Nevertheless, cybersecurity researchers say an online conflict between Russia and the West is indeed a possibility — though the severity of any such event may be limited.
“I think it’s very possible, but I think it’s also important that we reflect on the reality of cyberwar,” John Hultquist, vice president of intelligence analysis at Mandiant, told CNBC.
“It’s easy to hear that term and compare it to real war. But the reality is, most of the cyberattacks we’ve seen have been nonviolent, and largely reversible.”
‘Spillover’
Toby Lewis, head of threat analysis at Darktrace, said the attacks have so far been largely focused on supporting Russia’s physical invasion of Ukraine.
“It is the physical land and territory that Russia appears to seek rather than economic leverage, for which a cyber-first campaign may be more effective,” he told CNBC.
However, researchers at Symantec said the wiper malware detected in Ukraine also affected Ukrainian government contractors in Latvia and Lithuania, hinting at a potential “spillover” of Russia’s cyberwarfare tactics into other countries.

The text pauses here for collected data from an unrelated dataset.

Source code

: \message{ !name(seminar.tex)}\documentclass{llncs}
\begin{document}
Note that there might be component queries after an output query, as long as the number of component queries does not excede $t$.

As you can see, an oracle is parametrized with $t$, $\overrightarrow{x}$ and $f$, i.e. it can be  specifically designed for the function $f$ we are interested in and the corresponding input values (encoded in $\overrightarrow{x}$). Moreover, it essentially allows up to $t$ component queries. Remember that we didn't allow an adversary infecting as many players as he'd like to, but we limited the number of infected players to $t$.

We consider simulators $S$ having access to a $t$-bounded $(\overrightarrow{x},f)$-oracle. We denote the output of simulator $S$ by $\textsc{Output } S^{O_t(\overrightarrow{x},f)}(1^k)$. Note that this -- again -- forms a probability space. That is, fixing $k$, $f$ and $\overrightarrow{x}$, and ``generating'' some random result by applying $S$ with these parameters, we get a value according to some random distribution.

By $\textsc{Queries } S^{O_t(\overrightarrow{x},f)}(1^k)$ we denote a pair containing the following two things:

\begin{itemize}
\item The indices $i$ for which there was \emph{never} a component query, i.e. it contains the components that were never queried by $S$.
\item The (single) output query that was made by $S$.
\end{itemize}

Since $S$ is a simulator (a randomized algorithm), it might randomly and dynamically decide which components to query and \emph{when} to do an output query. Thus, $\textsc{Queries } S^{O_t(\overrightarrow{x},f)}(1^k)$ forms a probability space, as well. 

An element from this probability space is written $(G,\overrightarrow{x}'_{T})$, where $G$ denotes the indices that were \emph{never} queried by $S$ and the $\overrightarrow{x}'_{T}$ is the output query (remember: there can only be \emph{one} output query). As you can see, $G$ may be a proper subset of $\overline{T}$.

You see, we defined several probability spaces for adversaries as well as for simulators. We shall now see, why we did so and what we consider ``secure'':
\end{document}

“This likely shows the beginning of the collateral impact of this cyber-conflict on global supply chains, and there may begin to be some effect on other Western countries that rely on some of the same contractors and service providers,” Lewis said.
Several European Union countries, including Lithuania, Croatia and Poland, are offering Ukraine support with the launch of a cyber rapid-response team.
“We have long theorized that cyberattacks are going to be part of any nation-state’s arsenal and I think what we’re witnessing for the first time frankly in human history is cyberattacks have become the weapon of first strike,” Hitesh Sheth, CEO of Vectra AI, told CNBC’s “Squawk Box Asia” on Friday.
Sheth suggested Russia could launch retaliatory cyberattacks in response to Western sanctions announced earlier this week.
“I would fully expect that, given what we are witnessing with Russia overtly attacking Ukraine with cyberattacks, that they would have covert channels as a way to attack institutions that are being deployed to curtail them in the financial community,” he said.
What happens next?
Russia has long been accused by governments and cybersecurity researchers of perpetrating cyberattacks and misinformation campaigns in an effort to disrupt economies and undermine democracy.
Now, experts say Russia could launch more sophisticated forms of cyberattacks, targeting Ukraine, and possibly other countries, too.
In 2017, an infamous malware known as NotPetya infected computers across the world. It initially targeted Ukrainian organizations but soon spread globally, affecting major corporations such as Maersk, WPP and Merck. The attacks were blamed on Sandworm, the hacking unit of GRU, and caused upward of $10 billion in total damage.
“If they actually focus these types of activity against the West, that could have very real economic consequences,” Hultquist told CNBC.
“The other piece that we’re concerned about is that they go after critical infrastructure.”
Russia has been digging at infrastructure in Western countries like the U.S., U.K. and Germany “for a very long time,” and has been “caught in the act” multiple times, Hultquist said.
“The concern, though, is we’ve never seen them pull the trigger,” Hultquist added. “The thinking has always been that they were preparing for contingency.”
“The question now is, is this the contingency that they have been preparing for? Is this the threshold that they’ve been waiting for to start carrying out disruptions? We’re obviously concerned that this could be it.”
Last year, Colonial Pipeline, a U.S. oil pipeline system, was hit by a ransomware attack that took critical energy infrastructure offline. The Biden administration says it doesn’t believe Moscow was behind the attack. DarkSide, the hacking group responsible, was believed to have been based in Russia.